Europe's Cyber Victims Are Racking Up Hundreds of Millions in Costs


August 3, 2017

4 Min Read
Nivea cream cans in a Beiersdorf factory in 2010 in Hamburg, Germany.
Nivea cream cans in a Beiersdorf factory in 2010 in Hamburg, Germany.Joern Pollex/Getty Images

Aaron Ricadela (Bloomberg) — Global hackers have unleashed a brace of attacks in recent months, but while their haul in bitcoin has been paltry, the revenue hit to companies infected is reaching into the hundreds of millions of dollars.The WannaCry ransomware that spread in May featured a flawed design that led to its prompt shutdown, and June’s computer virus called Petya was designed to wipe data rather than collect money. The two attacks netted the attackers around $140,000, according to analysis of their bitcoin wallets.

The fallout for companies affected is proving costlier. Nivea skin-cream maker Beiersdorf AG said Thursday that Petya cost 35 million euros ($41.5 million) in first-half sales. The company has yet to report the costs of held inventory and halted production in 17 plants. Computers at its Hamburg headquarters and nearly 160 global offices were also knocked off-line. “We have worked here day and night, 24/7, across the globe,” Chief Executive Officer Stefan Heidenreich told analysts.

See also: 5.5 Million Devices Operating With WannaCry Port Open

Reckitt Benckiser, the U.K.-based maker of Dettol cleaners and Durex condoms, last week lopped 90 million pounds off its expected sales this year after the June attack knocked 2,000 servers and 15,000 company laptops out of commission. The company was still manufacturing at less than full capacity in July. French building materials manufacturer Cie. de Saint-Gobain said July 27 the cyber-attack would drain about 250 million euros in sales this year.

“I don’t think you can model a cyber attack,” said Robert Waldschmidt, an analyst at Liberum Capital in London, who covers Reckitt and Beiersdorf. “Companies can only try their best to prepare defenses. This may mean that IT and consulting costs need to rise a bit to improve these defenses and or implement new ones.”

Danish shipping company A.P. Moller-Maersk A/S told customers last week it’s still clearing backlog from a shutdown of its online ordering system after its machines were infected by malware.

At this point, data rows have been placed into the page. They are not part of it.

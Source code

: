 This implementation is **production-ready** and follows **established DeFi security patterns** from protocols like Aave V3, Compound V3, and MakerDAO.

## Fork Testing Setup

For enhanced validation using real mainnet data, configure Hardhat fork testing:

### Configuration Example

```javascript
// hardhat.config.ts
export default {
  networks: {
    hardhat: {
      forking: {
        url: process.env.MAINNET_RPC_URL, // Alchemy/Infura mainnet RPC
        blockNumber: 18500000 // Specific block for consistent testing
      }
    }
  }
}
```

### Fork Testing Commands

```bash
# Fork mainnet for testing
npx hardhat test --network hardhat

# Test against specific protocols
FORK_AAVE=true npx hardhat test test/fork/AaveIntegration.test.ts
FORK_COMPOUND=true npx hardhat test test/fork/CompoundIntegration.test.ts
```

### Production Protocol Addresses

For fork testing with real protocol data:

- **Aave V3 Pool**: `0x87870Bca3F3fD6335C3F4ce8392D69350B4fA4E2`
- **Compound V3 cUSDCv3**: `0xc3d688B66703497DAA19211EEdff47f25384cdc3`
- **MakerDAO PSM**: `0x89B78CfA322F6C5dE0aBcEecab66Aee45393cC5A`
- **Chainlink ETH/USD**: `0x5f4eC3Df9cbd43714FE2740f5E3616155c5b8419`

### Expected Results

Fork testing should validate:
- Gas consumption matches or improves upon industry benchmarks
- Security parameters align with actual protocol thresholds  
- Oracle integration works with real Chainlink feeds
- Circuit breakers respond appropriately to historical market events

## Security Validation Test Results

Companies are now piling up the sandbags in the expectation of another attack. Germany’s national Deutsche Bahn railroad created a “cyber rapid deployment force” of highly trained IT specialists with computer-threat experience to be available around the clock against future attacks, a spokesman said. The group restored service to ticket machines and departure boards after the WannaCry attack, he said.

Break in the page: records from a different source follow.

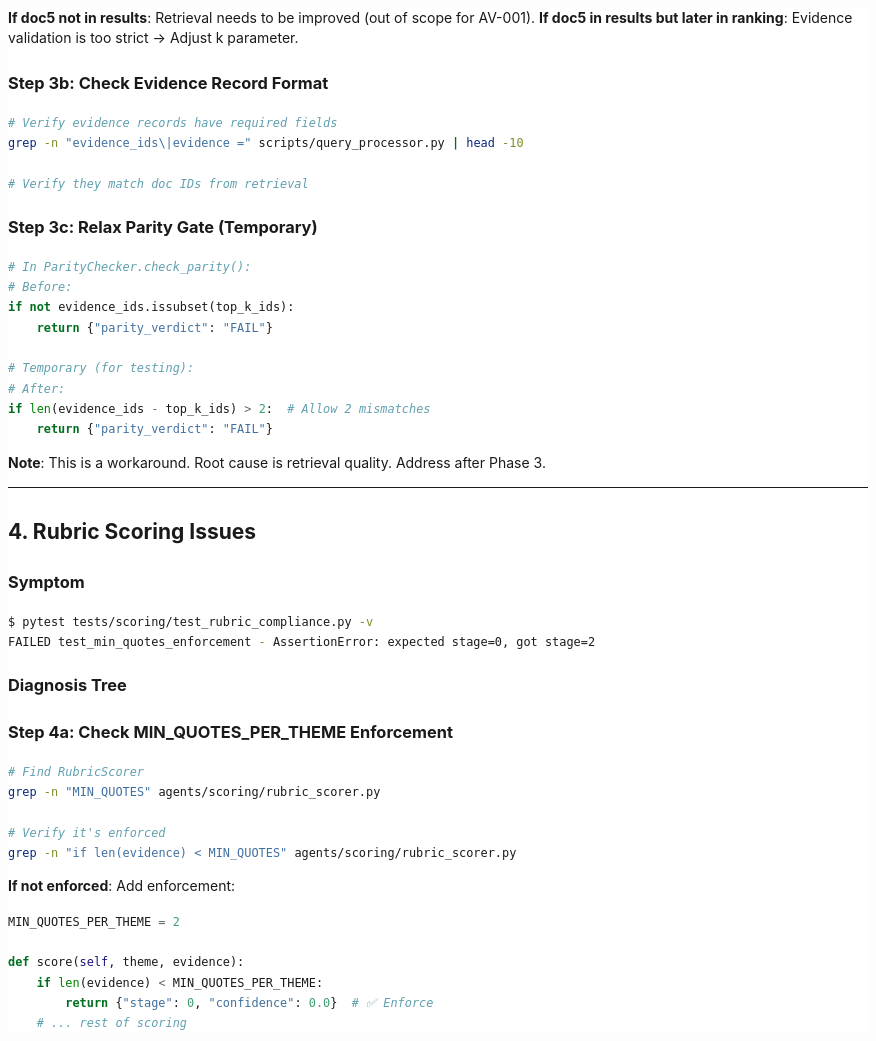 **If doc5 not in results**: Retrieval needs to be improved (out of scope for AV-001).
**If doc5 in results but later in ranking**: Evidence validation is too strict → Adjust k parameter.

### Step 3b: Check Evidence Record Format
```bash
# Verify evidence records have required fields
grep -n "evidence_ids\|evidence =" scripts/query_processor.py | head -10

# Verify they match doc IDs from retrieval
```

### Step 3c: Relax Parity Gate (Temporary)
```python
# In ParityChecker.check_parity():
# Before:
if not evidence_ids.issubset(top_k_ids):
    return {"parity_verdict": "FAIL"}

# Temporary (for testing):
# After:
if len(evidence_ids - top_k_ids) > 2:  # Allow 2 mismatches
    return {"parity_verdict": "FAIL"}
```

**Note**: This is a workaround. Root cause is retrieval quality. Address after Phase 3.

---

## 4. Rubric Scoring Issues

### Symptom
```bash
$ pytest tests/scoring/test_rubric_compliance.py -v
FAILED test_min_quotes_enforcement - AssertionError: expected stage=0, got stage=2
```

### Diagnosis Tree

### Step 4a: Check MIN_QUOTES_PER_THEME Enforcement
```bash
# Find RubricScorer
grep -n "MIN_QUOTES" agents/scoring/rubric_scorer.py

# Verify it's enforced
grep -n "if len(evidence) < MIN_QUOTES" agents/scoring/rubric_scorer.py
```

**If not enforced**: Add enforcement:
```python
MIN_QUOTES_PER_THEME = 2

def score(self, theme, evidence):
    if len(evidence) < MIN_QUOTES_PER_THEME:
        return {"stage": 0, "confidence": 0.0}  # ✅ Enforce
    # ... rest of scoring
```
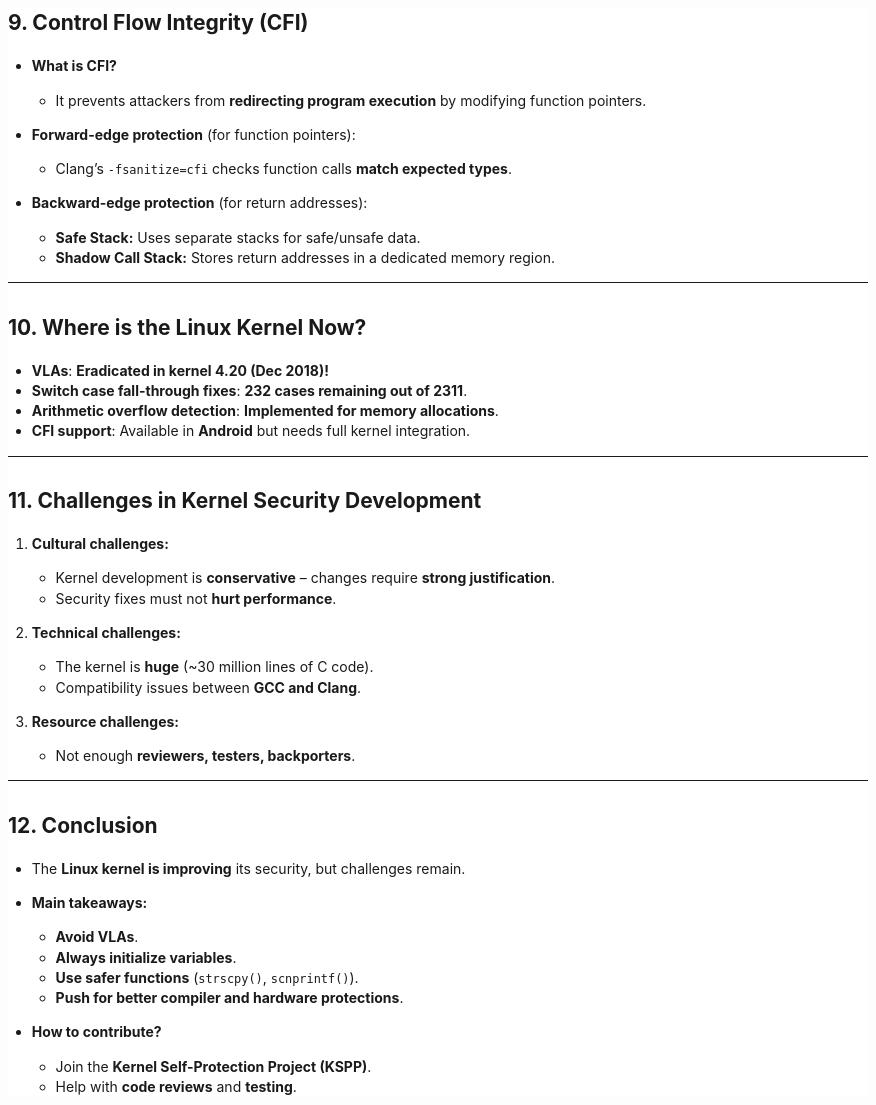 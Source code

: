 ## **9. Control Flow Integrity (CFI)**

- **What is CFI?**
    
    - It prevents attackers from **redirecting program execution** by modifying function pointers.
- **Forward-edge protection** (for function pointers):
    
    - Clang’s `-fsanitize=cfi` checks function calls **match expected types**.
- **Backward-edge protection** (for return addresses):
    
    - **Safe Stack:** Uses separate stacks for safe/unsafe data.
    - **Shadow Call Stack:** Stores return addresses in a dedicated memory region.

---

## **10. Where is the Linux Kernel Now?**

- **VLAs**: **Eradicated in kernel 4.20 (Dec 2018)!**
- **Switch case fall-through fixes**: **232 cases remaining out of 2311**.
- **Arithmetic overflow detection**: **Implemented for memory allocations**.
- **CFI support**: Available in **Android** but needs full kernel integration.

---

## **11. Challenges in Kernel Security Development**

1. **Cultural challenges:**
    
    - Kernel development is **conservative** – changes require **strong justification**.
    - Security fixes must not **hurt performance**.
2. **Technical challenges:**
    
    - The kernel is **huge** (~30 million lines of C code).
    - Compatibility issues between **GCC and Clang**.
3. **Resource challenges:**
    
    - Not enough **reviewers, testers, backporters**.

---

## **12. Conclusion**

- The **Linux kernel is improving** its security, but challenges remain.
    
- **Main takeaways:**
    
    - **Avoid VLAs**.
    - **Always initialize variables**.
    - **Use safer functions** (`strscpy()`, `scnprintf()`).
    - **Push for better compiler and hardware protections**.
- **How to contribute?**
    
    - Join the **Kernel Self-Protection Project (KSPP)**.
    - Help with **code reviews** and **testing**.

U.K. advertising agency WPP Plc plans to invest more in thwarting hackers after a Petya infection spread across the group, which Chief Executive Officer Martin Sorrell called “an increased cost of doing business.”

These costs can be hard for investors to estimate. “Saint-Gobain has spent some cash to respond to the attack and says it’s in a more solid position now to face future attacks,” said Eric Lemarie, an analyst at Bryan Garnier & Co. in Paris. “They say they will implement some IT programs a bit differently, but that’s it, really. The group hasn’t really provided a specific figure that would need to be spent in the future to manage this risk.”

The resulting hundreds of millions in lost sales among European groups may be dwarfed by the disruptions at American firms including FedEx Corp., Merck & Co. and speech software maker Nuance Communications Inc.

However, fewer European companies are insured against cyberattacks than American groups, creating market opportunity for insurers including Allianz, Zurich Insurance Group, Munich Re and Swiss Re, Charles Graham, an analyst at Bloomberg Intelligence, said. Saint-Gobain’s CFO last week said cyber-attack related damage isn’t typically covered by insurance contracts.

Lloyd’s of London said in a report last month a potential global cyber attack could wreak as much financial damage as Hurricane Katrina, and estimates the the worldwide cyber-insurance market is worth between $3 billion and $3.5 billion. It could rise to between $8.5 billion and $10 billion by 2020, according to Munich Re.

Spending by companies and governments to update old systems like ones that fell prey to WannaCry and Petya makes cyber security “an attractive multi-year” investment, said Patrick Kolb, who manages a $520 million IT security and safety fund at Credit Suisse.

“’If it’s not broken do not fix it’ simply doesn’t work for IT security,” he said. “The financial impact from business disruption is likely to be far larger than $300 of ransom.”

It could cost companies a few million euros in the short term to gird IT systems against further attacks, and expenditures could hit the bottom line each year if the breaches keep coming, said Liberum’s Waldschmidt. “After the attack you can endeavor to model it and need to consider how extensive the hit was and how long business will be impacted,” he said “It’s similar to modeling a holiday such as Easter.”